- Your objective
Looking at the data below, state how many lines contain "ssGemini". No other words are wanted.

━━━━

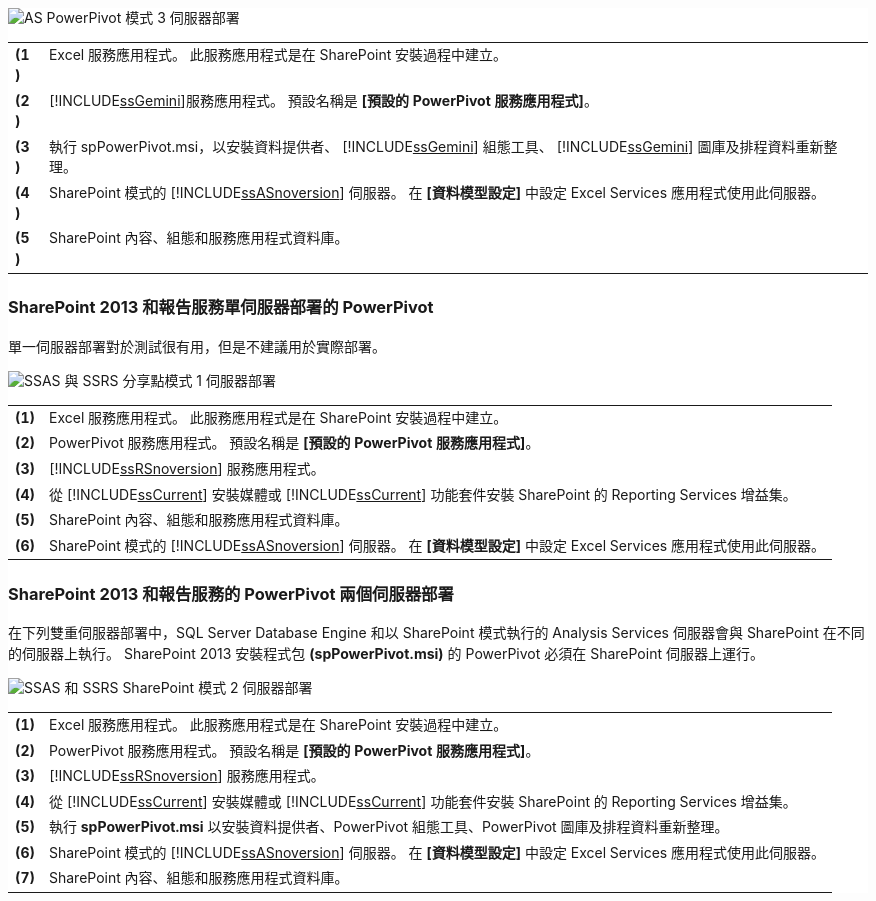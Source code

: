  ![AS PowerPivot 模式 3 伺服器部署](../../../2014/sql-server/install/media/as-powerpivot-mode-3server-deployment.gif "AS PowerPivot 模式 3 伺服器部署")  
  
|||  
|-|-|  
|**(1)**|Excel 服務應用程式。 此服務應用程式是在 SharePoint 安裝過程中建立。|  
|**(2)**|[!INCLUDE[ssGemini](../../includes/ssgemini-md.md)]服務應用程式。 預設名稱是 **[預設的 PowerPivot 服務應用程式]**。|  
|**(3)**|執行 spPowerPivot.msi，以安裝資料提供者、 [!INCLUDE[ssGemini](../../includes/ssgemini-md.md)] 組態工具、 [!INCLUDE[ssGemini](../../includes/ssgemini-md.md)] 圖庫及排程資料重新整理。|  
|**(4)**|SharePoint 模式的 [!INCLUDE[ssASnoversion](../../includes/ssasnoversion-md.md)] 伺服器。 在 **[資料模型設定]** 中設定 Excel Services 應用程式使用此伺服器。|  
|**(5)**|SharePoint 內容、組態和服務應用程式資料庫。|  
  
###  <a name="powerpivot-for-sharepoint-2013-and-reporting-services-single-server-deployment"></a><a name="bkmk_powerpivot_ssrs_sharepoint2013_1server"></a>SharePoint 2013 和報告服務單伺服器部署的 PowerPivot  
 單一伺服器部署對於測試很有用，但是不建議用於實際部署。  
  
 ![SSAS 與 SSRS 分享點模式 1 伺服器部署](../../../2014/sql-server/install/media/as-and-rs-1server-deployment.gif "SSAS 與 SSRS 分享點模式 1 伺服器部署")  
  
|||  
|-|-|  
|**(1)**|Excel 服務應用程式。 此服務應用程式是在 SharePoint 安裝過程中建立。|  
|**(2)**|PowerPivot 服務應用程式。 預設名稱是 **[預設的 PowerPivot 服務應用程式]**。|  
|**(3)**|[!INCLUDE[ssRSnoversion](../../includes/ssrsnoversion-md.md)] 服務應用程式。|  
|**(4)**|從 [!INCLUDE[ssCurrent](../../includes/sscurrent-md.md)] 安裝媒體或 [!INCLUDE[ssCurrent](../../includes/sscurrent-md.md)] 功能套件安裝 SharePoint 的 Reporting Services 增益集。|  
|**(5)**|SharePoint 內容、組態和服務應用程式資料庫。|  
|**(6)**|SharePoint 模式的 [!INCLUDE[ssASnoversion](../../includes/ssasnoversion-md.md)] 伺服器。 在 **[資料模型設定]** 中設定 Excel Services 應用程式使用此伺服器。|  
  
###  <a name="powerpivot-for-sharepoint-2013-and-reporting-services-two-server-deployment"></a><a name="bkmk_powerpivot_ssrs_sharepoint2013_2server"></a>SharePoint 2013 和報告服務的 PowerPivot 兩個伺服器部署  
 在下列雙重伺服器部署中，SQL Server Database Engine 和以 SharePoint 模式執行的 Analysis Services 伺服器會與 SharePoint 在不同的伺服器上執行。 SharePoint 2013 安裝程式包 **(spPowerPivot.msi)** 的 PowerPivot 必須在 SharePoint 伺服器上運行。  
  
 ![SSAS 和 SSRS SharePoint 模式 2 伺服器部署](../../../2014/sql-server/install/media/as-and-rs-2server-deployment.gif "SSAS 和 SSRS SharePoint 模式 2 伺服器部署")  
  
|||  
|-|-|  
|**(1)**|Excel 服務應用程式。 此服務應用程式是在 SharePoint 安裝過程中建立。|  
|**(2)**|PowerPivot 服務應用程式。 預設名稱是 **[預設的 PowerPivot 服務應用程式]**。|  
|**(3)**|[!INCLUDE[ssRSnoversion](../../includes/ssrsnoversion-md.md)] 服務應用程式。|  
|**(4)**|從 [!INCLUDE[ssCurrent](../../includes/sscurrent-md.md)] 安裝媒體或 [!INCLUDE[ssCurrent](../../includes/sscurrent-md.md)] 功能套件安裝 SharePoint 的 Reporting Services 增益集。|  
|**(5)**|執行 **spPowerPivot.msi** 以安裝資料提供者、PowerPivot 組態工具、PowerPivot 圖庫及排程資料重新整理。|  
|**(6)**|SharePoint 模式的 [!INCLUDE[ssASnoversion](../../includes/ssasnoversion-md.md)] 伺服器。 在 **[資料模型設定]** 中設定 Excel Services 應用程式使用此伺服器。|  
|**(7)**|SharePoint 內容、組態和服務應用程式資料庫。|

━━━━

- Finished exercise
2